What's worse? I live in the land of craft brews. Though there are now 1,500 craft breweries nationwide, the movement started in Northern California, Oregon, and Washington with flagship brands like Anchor, Pyramid, and Anderson Valley within driving distance (or, in the case of Anchor, a stone's throw) from my office. And as the industry has grown and changed, there are ever more options for a range of palates and purses. In short: there's little excuse for thoughtless imbibing.
So why drink local? First, there's the environmental reason: it requires a lot of energy to ship all those heavy bottles and kegs full of liquid across the country and around the world. Then there's wanting to support the local economy: money spent on Bay Area businesses stays in the Bay Area.
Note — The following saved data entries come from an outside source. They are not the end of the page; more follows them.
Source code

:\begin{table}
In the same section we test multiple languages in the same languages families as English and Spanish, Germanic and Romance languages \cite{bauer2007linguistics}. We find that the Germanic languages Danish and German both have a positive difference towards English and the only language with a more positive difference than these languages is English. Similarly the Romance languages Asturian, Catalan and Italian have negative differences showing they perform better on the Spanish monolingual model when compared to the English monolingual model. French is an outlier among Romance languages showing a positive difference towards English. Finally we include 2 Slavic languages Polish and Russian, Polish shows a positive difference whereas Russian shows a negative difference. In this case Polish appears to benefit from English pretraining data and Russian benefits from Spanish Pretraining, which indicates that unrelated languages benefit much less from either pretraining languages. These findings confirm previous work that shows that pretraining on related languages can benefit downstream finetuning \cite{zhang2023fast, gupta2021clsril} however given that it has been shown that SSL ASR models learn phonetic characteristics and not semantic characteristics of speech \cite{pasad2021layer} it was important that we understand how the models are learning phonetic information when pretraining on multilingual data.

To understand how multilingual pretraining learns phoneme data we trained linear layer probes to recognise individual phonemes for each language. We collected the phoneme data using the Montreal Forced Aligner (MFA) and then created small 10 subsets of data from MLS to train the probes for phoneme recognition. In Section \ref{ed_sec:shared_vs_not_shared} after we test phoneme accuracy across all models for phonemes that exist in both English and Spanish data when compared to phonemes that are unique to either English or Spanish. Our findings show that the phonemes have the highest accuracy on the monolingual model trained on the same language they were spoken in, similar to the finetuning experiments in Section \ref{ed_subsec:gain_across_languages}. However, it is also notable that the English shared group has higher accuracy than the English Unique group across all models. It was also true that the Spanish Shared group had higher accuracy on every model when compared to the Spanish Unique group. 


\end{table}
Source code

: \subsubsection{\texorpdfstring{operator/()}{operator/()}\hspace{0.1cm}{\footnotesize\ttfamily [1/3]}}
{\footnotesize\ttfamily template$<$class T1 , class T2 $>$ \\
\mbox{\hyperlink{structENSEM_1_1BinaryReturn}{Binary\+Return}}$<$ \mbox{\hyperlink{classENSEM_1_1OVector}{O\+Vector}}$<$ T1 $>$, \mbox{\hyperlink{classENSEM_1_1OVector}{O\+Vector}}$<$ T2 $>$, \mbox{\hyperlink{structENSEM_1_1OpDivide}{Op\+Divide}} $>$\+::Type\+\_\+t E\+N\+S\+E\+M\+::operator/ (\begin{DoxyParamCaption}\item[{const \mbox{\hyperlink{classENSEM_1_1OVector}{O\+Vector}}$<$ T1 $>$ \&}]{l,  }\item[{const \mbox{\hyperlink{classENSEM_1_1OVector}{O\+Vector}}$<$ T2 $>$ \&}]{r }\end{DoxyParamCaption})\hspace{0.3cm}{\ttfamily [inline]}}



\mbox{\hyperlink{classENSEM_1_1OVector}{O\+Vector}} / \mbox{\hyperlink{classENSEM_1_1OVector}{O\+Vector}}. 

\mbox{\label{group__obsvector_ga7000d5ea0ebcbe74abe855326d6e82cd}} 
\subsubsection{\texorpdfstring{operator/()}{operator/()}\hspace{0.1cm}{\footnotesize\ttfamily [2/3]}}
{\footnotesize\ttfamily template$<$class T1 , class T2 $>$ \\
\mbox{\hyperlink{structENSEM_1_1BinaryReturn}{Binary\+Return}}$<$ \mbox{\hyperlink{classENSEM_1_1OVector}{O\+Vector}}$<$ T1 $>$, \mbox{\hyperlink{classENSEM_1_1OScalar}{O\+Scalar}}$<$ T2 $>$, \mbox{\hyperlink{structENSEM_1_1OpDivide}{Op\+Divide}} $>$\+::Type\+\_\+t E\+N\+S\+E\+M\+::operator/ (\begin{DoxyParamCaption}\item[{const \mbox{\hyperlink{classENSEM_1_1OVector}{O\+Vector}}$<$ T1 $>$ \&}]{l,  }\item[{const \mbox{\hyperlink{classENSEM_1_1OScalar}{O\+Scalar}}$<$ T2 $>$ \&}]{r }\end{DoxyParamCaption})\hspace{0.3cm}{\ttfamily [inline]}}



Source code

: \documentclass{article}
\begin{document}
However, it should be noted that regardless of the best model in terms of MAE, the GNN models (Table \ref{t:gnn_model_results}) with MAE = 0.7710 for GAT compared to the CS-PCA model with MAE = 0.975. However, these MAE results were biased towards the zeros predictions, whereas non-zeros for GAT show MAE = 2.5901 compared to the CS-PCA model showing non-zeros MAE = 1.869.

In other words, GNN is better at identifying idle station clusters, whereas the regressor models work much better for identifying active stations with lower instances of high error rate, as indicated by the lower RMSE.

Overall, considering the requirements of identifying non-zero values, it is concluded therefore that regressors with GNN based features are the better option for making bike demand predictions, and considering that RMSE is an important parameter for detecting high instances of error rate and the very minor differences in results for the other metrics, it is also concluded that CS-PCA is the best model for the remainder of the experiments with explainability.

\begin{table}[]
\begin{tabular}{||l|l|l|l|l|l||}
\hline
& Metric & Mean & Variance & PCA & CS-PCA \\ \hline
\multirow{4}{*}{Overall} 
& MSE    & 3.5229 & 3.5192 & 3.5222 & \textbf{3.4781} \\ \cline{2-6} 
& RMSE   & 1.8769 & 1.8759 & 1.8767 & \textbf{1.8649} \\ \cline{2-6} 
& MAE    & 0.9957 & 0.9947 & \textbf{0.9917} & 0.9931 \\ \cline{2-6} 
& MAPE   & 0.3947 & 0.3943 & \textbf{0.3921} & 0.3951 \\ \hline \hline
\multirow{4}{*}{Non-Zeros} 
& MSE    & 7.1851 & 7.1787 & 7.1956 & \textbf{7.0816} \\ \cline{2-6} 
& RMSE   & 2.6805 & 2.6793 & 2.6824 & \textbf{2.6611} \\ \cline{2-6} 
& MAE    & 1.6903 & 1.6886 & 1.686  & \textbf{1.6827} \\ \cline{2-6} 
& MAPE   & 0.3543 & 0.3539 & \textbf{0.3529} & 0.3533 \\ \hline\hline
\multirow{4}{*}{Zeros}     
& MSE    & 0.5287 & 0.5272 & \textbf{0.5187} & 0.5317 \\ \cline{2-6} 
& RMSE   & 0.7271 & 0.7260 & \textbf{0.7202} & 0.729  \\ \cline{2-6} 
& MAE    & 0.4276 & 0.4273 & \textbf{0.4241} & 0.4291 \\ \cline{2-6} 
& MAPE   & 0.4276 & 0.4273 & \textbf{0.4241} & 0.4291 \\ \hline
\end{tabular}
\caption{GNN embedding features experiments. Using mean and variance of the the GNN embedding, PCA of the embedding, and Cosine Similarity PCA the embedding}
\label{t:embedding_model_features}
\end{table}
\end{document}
There's the more intangible concept of local pride. "We support our lousy local sports teams," says Lars Larson, master brewer at Berkeley's Trumer Brauerei. "Why not support our local brewing excellence?" And perhaps most important is taste: beer, like produce and dairy products, is best when fresh.
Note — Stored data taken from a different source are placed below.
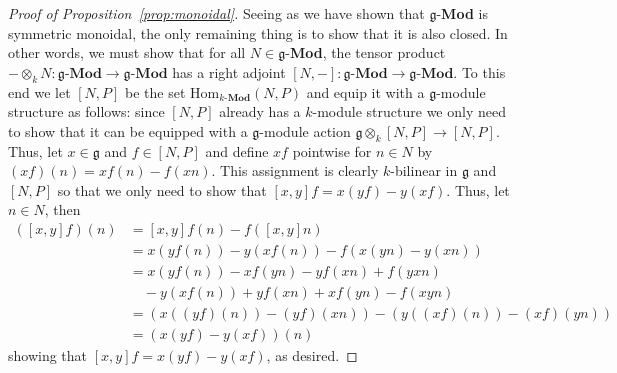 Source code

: \begin{proof}[Proof of Proposition~\ref{prop:monoidal}]
  Seeing as we have shown that $ \mathfrak{g} $-\textbf{Mod} is symmetric monoidal, the only remaining thing is to show that it is also closed. In other words, we must show that for all $ N \in \mathfrak{g} $-\textbf{Mod}, the tensor product $ - \otimes_k N: \mathfrak{g}\text{-}\mathbf{Mod} \to \mathfrak{g}\text{-}\mathbf{Mod} $ has a right adjoint $ [N, -]: \mathfrak{g}\text{-}\mathbf{Mod} \to \mathfrak{g}\text{-}\mathbf{Mod}  $. To this end we let $ [N, P] $ be the set $ \text{Hom}_{k\text{-}\mathbf{Mod}}(N, P) $ and equip it with a $ \mathfrak{g} $-module structure as follows: since $ [N, P] $ already has a $ k $-module structure we only need to show that it can be equipped with a $ \mathfrak{g} $-module action $ \mathfrak{g} \otimes_k [N, P] \to [N, P] $. Thus, let $ x \in \mathfrak{g} $ and $ f \in [N, P] $ and define $ xf $ pointwise for $ n \in N $ by $ (xf)(n) = xf(n) - f(xn) $. This assignment is clearly $ k $-bilinear in $ \mathfrak{g} $ and $ [N, P] $ so that we only need to show that $ [x, y]f = x(yf) - y(xf) $. Thus, let $ n \in N $, then
  \begin{align*}
    ([x,y]f)(n) &= [x,y]f(n) - f([x, y]n) \\
                &= x(yf(n)) - y(xf(n)) - f(x(yn) - y(xn)) \\
                &= x(yf(n)) - xf(yn) - yf(xn) + f(yxn) \\
                &\quad -y(xf(n)) +yf(xn) + xf(yn) - f(xyn) \\
                &= (x((yf)(n)) - (yf)(xn)) - (y((xf)(n)) - (xf)(yn)) \\
                &= (x(yf) - y(xf))(n)
  \end{align*}
  showing that $ [x, y]f = x(yf) - y(xf) $, as desired.


\end{proof}
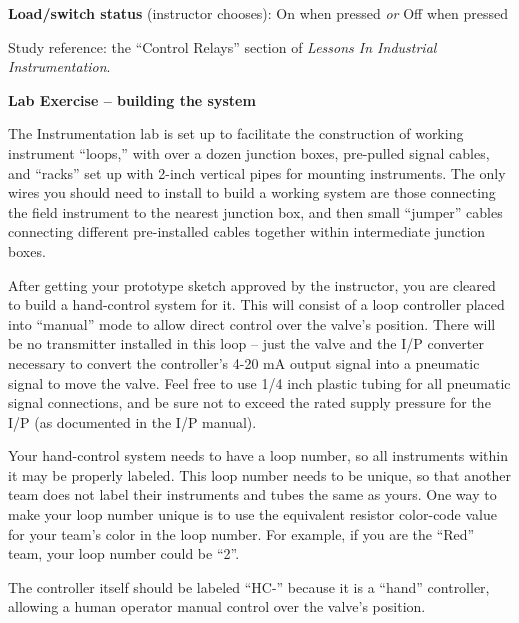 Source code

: \begin{itemize}
\vskip 20pt

\noindent
{\bf Load/switch status} (instructor chooses): \hskip 20pt \underbar{\hskip 20pt} On when pressed \hskip 10pt {\it or} \hskip 10pt \underbar{\hskip 20pt} Off when pressed

\vfil

Study reference: the ``Control Relays'' section of {\it Lessons In Industrial Instrumentation}.







\vfil \eject

\noindent
{\bf Lab Exercise -- building the system}

\vskip 5pt

The Instrumentation lab is set up to facilitate the construction of working instrument ``loops,'' with over a dozen junction boxes, pre-pulled signal cables, and ``racks'' set up with 2-inch vertical pipes for mounting instruments.  The only wires you should need to install to build a working system are those connecting the field instrument to the nearest junction box, and then small ``jumper'' cables connecting different pre-installed cables together within intermediate junction boxes.

After getting your prototype sketch approved by the instructor, you are cleared to build a hand-control system for it.  This will consist of a loop controller placed into ``manual'' mode to allow direct control over the valve's position.  There will be no transmitter installed in this loop -- just the valve and the I/P converter necessary to convert the controller's 4-20 mA output signal into a pneumatic signal to move the valve.  Feel free to use 1/4 inch plastic tubing for all pneumatic signal connections, and be sure not to exceed the rated supply pressure for the I/P (as documented in the I/P manual).

Your hand-control system needs to have a loop number, so all instruments within it may be properly labeled.  This loop number needs to be unique, so that another team does not label their instruments and tubes the same as yours.  One way to make your loop number unique is to use the equivalent resistor color-code value for your team's color in the loop number.  For example, if you are the ``Red'' team, your loop number could be ``2''. 

The controller itself should be labeled ``HC-'' because it is a ``hand'' controller, allowing a human operator manual control over the valve's position.


\end{itemize}
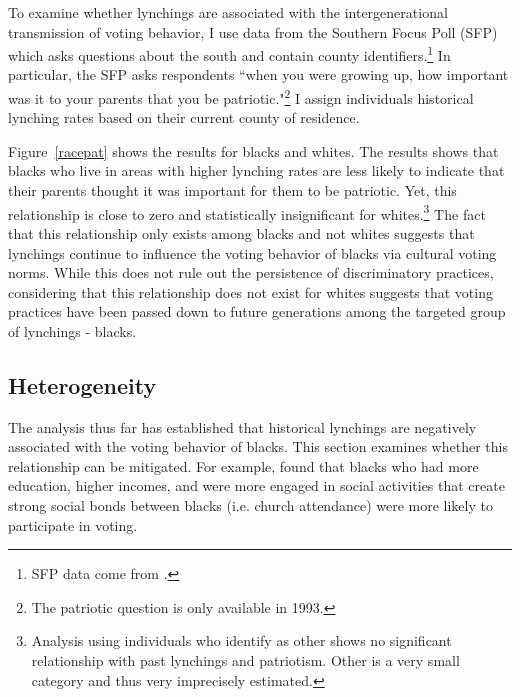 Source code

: \documentclass[AEJ, finalmode]{AEA}
\begin{document}
To examine whether lynchings are associated with the intergenerational transmission of voting behavior, I use data from the Southern Focus Poll (SFP) which asks questions about the south and contain county identifiers.\footnote{SFP data come from .} In particular, the SFP asks respondents ``when you were growing up, how important was it to your parents that you be patriotic."\footnote{The patriotic question is only available in 1993.} I assign individuals historical lynching rates based on their current county of residence. 

Figure~\ref{racepat} shows the results for blacks and whites. The results shows that blacks who live in areas with higher lynching rates are less likely to indicate that their parents thought it was important for them to be patriotic. Yet, this relationship is close to zero and statistically insignificant for whites.\footnote{Analysis using individuals who identify as other shows no significant relationship with past lynchings and patriotism. Other is a very small category and thus very imprecisely estimated.} The fact that this relationship only exists among blacks and not whites suggests that lynchings continue to influence the voting behavior of blacks via cultural voting norms. While this does not rule out the persistence of discriminatory practices, considering that this relationship does not exist for whites suggests that voting practices have been passed down to future generations among the targeted group of lynchings - blacks.

\subsection{Heterogeneity}

The analysis thus far has established that historical lynchings are negatively associated with the voting behavior of blacks. This section examines whether this relationship can be mitigated. For example,  found that blacks who had more education, higher incomes, and were more engaged in social activities that create strong social bonds between blacks (i.e. church attendance) were more likely to participate in voting. 
\end{document}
But the world of beer-making is complex. When it comes to assessing a brewery's greenness, for example, the question often becomes: how green? If you grow your own hops but send them to Wisconsin for brewing, is that still environmentally sound? Or if a brewery is based in Seattle but makes beer in Berkeley, does it still support the local economy? The answers vary and can be subjective. But the good news is that whatever the reason for wanting to choose brews more thoughtfully, there's a nearby option or 12 to satisfy it.
If you still just love the taste of Stella, or want an import that has no local substitute (like Guinness), or appreciate that the Budweiser you're sipping was probably made in a brewery 60 miles away, well, more power to you. Even Harman won't argue (though he'll happily give tastings of alternatives to anyone who stops by the Valencia Street bar Sundays at 6 p.m.). The real point is to use the same criteria for choosing beer values, politics, and palate you do for food and wine. Here's hoping our guide to some of the Bay Area's famed and favorite breweries will help you make that decision.
ANCHOR BREWING COMPANY
This landmark brewery has existed in one form or another since 1896, making it the granddaddy of Bay Area brewing. Its current identity comes to us with thanks to Fritz Maytag, who bought 51 percent of the operation in 1965 and is still the driving force behind the company best known for its unique Anchor Steam beer.